Keepers of the Promise, Book #3
By Marta Perry
Central Pennsylvania, current day. Restless and adventurous, Amish Barbie Lapp has been stepping out among the Englisch. Minister Benuel Kauffman doesn’t approve of her choices, but he can’t deny the positive influence Barbie has on his wayward teenage sister. As Barbie is drawn to the kindness beneath Benuel’s gruff exterior, the mementos she finds in a dower chest given to her by her grandmother, Elizabeth, provide the insight she needs to decide whether to fully embrace the Amish way of life or leave it behind for forever.
Lancaster County, 1960. As working farms for the Amish become more scarce, Elizabeth Lapp’s husband, Reuben, tries to persuade her that they would be better off moving north. But the prospect of leaving her close-knit community of family and friends frightens Elizabeth. Can she muster enough love and faith to leap into a new life?

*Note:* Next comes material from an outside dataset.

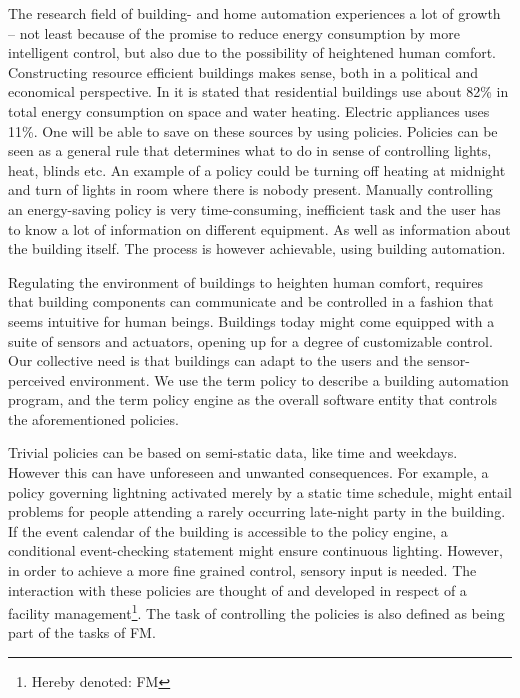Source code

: The research field of building- and home automation experiences a lot of growth -- not least because of the promise to reduce energy consumption by more intelligent control, but also due to the possibility of heightened human comfort. Constructing resource efficient buildings makes sense, both in a political and economical perspective. In \cite{janssen2004towards} it is stated that residential buildings use about 82\% in total energy consumption on space and water heating. Electric appliances uses 11\%. One will be able to save on these sources by using policies. Policies can be seen as a general rule that determines what to do in sense of controlling lights, heat, blinds etc. An example of a policy could be turning off heating at midnight and turn of lights in room where there is nobody present. 
Manually controlling an energy-saving policy is very time-consuming, inefficient task and the user has to know a lot of information on different equipment. As well as information about the building itself. The process is however achievable,  using building automation. 

Regulating the environment of buildings to heighten human comfort, requires that building components can communicate and be controlled in a fashion that seems intuitive for human beings. Buildings today might come equipped with a suite of sensors and actuators, opening up for a degree of customizable control. Our collective need is that buildings can adapt to the users and the sensor-perceived environment. We use the term policy to describe a building automation program, and the term policy engine as the overall software entity that controls the aforementioned policies.

Trivial policies can be based on semi-static data, like time and weekdays. However this can have unforeseen and unwanted consequences. For example, a policy governing lightning activated merely by a static time schedule, might entail problems for people attending a rarely occurring late-night party in the building. If the event calendar of the building is accessible to the policy engine, a conditional event-checking statement might ensure continuous lighting. However, in order to achieve a more fine grained control, sensory input is needed. The interaction with these policies are thought of and developed in respect of a facility management\footnote{Hereby denoted: FM}. The task of controlling the policies is also defined as being part of the tasks of FM.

Two women from one family, separated by decades, both find that the ultimate adventure takes place in the heart.
I love the way that Marta Perry writes her stories on the Amish way of life giving the reader an insight into the struggles the characters have in maintaining their ways and religion in a modern day setting with all its temptations.

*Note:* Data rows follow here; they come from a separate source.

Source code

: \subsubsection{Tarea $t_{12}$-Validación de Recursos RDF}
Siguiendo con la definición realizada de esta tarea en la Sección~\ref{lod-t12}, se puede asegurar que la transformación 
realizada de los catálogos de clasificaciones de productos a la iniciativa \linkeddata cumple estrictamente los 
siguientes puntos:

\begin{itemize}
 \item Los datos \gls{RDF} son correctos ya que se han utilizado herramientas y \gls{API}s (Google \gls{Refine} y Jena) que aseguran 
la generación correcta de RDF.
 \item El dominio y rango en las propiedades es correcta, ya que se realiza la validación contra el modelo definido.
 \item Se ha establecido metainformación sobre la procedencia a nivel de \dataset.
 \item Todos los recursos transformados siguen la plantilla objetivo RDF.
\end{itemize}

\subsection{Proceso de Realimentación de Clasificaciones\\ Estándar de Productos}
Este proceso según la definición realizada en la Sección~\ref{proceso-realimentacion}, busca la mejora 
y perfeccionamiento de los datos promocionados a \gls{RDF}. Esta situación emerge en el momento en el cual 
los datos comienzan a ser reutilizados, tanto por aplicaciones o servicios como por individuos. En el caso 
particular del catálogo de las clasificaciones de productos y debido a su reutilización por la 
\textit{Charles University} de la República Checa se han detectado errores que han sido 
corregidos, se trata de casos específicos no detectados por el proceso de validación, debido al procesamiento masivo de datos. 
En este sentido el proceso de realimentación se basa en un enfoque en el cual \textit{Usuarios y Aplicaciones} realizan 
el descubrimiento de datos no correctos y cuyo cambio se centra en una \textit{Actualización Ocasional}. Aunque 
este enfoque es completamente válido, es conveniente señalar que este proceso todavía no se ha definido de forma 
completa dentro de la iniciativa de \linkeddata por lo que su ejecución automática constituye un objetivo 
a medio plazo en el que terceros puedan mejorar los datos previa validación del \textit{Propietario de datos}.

Barbie Lapp is introduced as a young Amish woman who works in an English environment and can’t help wondering what life would be like in a less restrictive setting. Getting dressed in English clothes and going out with a friend one evening Barbie finds a younger Amish girl in a compromising position. She takes her back home to her family .The girl’s brother unfortunately just happens to be their Minister Ben who is a young widower with two small children. Ben doesn’t approve of Barbie’s choices however he also can’t deny her influence on his younger sister and his own children. Barbie brings life and happiness into their lives that even religious beliefs can’t deny. The attraction Ben feels toward Barbie causes him to question his faith and his calling as a minister. After all how can something that is so wrong be right?
Barbie knows deep down that the Amish Life is for her and when she finds her grandmother’s dower chest and begins to go through it and the memories in it, life becomes clearer and enables her to make a momentous decision.

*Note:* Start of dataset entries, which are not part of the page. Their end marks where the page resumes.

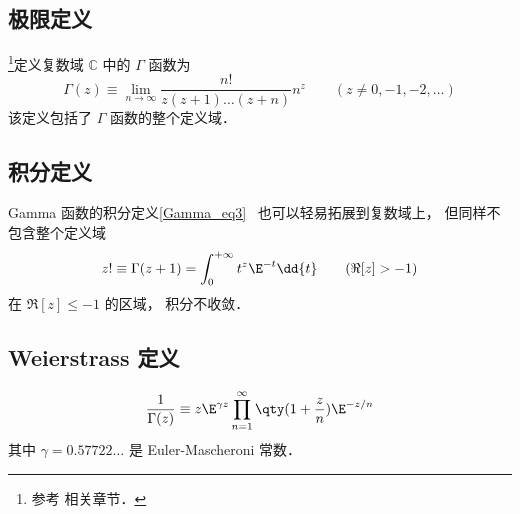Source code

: 
\subsection{极限定义}
\footnote{参考 \cite{Arfken} 相关章节．}定义复数域 $\mathbb C$ 中的 $\Gamma$ 函数为
\begin{equation}
\Gamma(z) \equiv \lim_{n\to\infty} \frac{n!}{z(z+1)\dots(z+n)}n^z \qquad (z \ne 0, -1, -2,\dots)
\end{equation}
该定义包括了 $\Gamma$ 函数的整个定义域．

\subsection{积分定义}
Gamma 函数的积分定义\autoref{Gamma_eq3}~ 也可以轻易拓展到复数域上， 但同样不包含整个定义域
\begin{equation}
z! \equiv \Gamma (z + 1) = \int_0^{+\infty} t^z \E^{-t} \dd{t} \qquad (\Re[z] > -1)
\end{equation}
在 $\Re[z] \leqslant -1$ 的区域， 积分不收敛．

\subsection{Weierstrass 定义}
\begin{equation}
\frac{1}{\Gamma(z)} \equiv z \E^{\gamma z} \prod_{n=1}^\infty \qty(1 + \frac{z}{n}) \E^{-z/n}
\end{equation}
其中 $\gamma = 0.57722\dots$ 是 Euler-Mascheroni 常数．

The parallel story is about Barbie’s grandmother who also has had her faith challenged as she resists changes that are forced into her life.
Marta Perry allows the characters and their issues to captivate the reader and I know I found myself totally engaged so much so that I was often reluctant to put the book down. Having read a previous Perry book I was delighted to find I recognized some of the characters from the previous story. I certainly will look forward to other Marta Perry books.